Hi everyone, i'm new here. I've been a fan of Nissan for some time now. Well I just recently got a 91 240SX fastback. I was wondering which would be the best engine for my model? the SR20DET right? I've read around on the Silvia forum here and alot of people said its better than just turboing the KA, well I visited Afterdarktuning.com and checked out the prices and they seemed reasonable, I've also saw their conversions. I've noticed that they dont' have a S13/Fastback to S15 Strawberry conversion. I've seen a pic of a fastback/s13 with the Strawberry conversion and i fell in love. Does anyone know a place where they do that in CALI? 

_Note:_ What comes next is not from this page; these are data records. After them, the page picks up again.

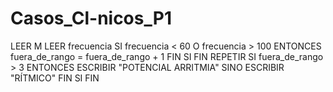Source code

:# Casos_Cl-nicos_P1
LEER M
LEER frecuencia
    SI frecuencia < 60 O frecuencia > 100 ENTONCES
        fuera_de_rango = fuera_de_rango + 1
    FIN SI
FIN REPETIR
SI fuera_de_rango > 3 ENTONCES
    ESCRIBIR "POTENCIAL ARRITMIA"
SINO
    ESCRIBIR "RÍTMICO"
FIN SI
FIN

PS. I can post a pic of someone have a site for me to upload the pics to. 


Phong.

I foudn the pic here it is


----------



## '91 240sx (Feb 17, 2003)

the s13 sr20det would be the best bet for an engine, and i thought after dark did have the front end conversion?


----------



## Guest (Mar 24, 2003)

hehe i see my bad... i thought the fastback would count as the Sil-Eighty  since they look so much alike hehe. The pricing on afterdarktuning is confusing... like it says conversion $3000 installation 400....... what does that mean? to get my car to S15 it'll cost me $3400? or just 3000?


----------



## '91 240sx (Feb 17, 2003)

i think the installation price is either the price for them to install it for you, which you would have to ship your car to them, or its the average price to have it installed by a shop


----------



## drift240sxdragqueen (Oct 23, 2002)

i think 3000 for the parts so and hood and fenders and junk and then 400 for them installing it for u. so its like u gotta buy the parts and then if u want them to install for u 400. or u can just have htem ship it to u and then u install urself shipping will probably add up the same. (i'm guessing) so might as well have them install


----------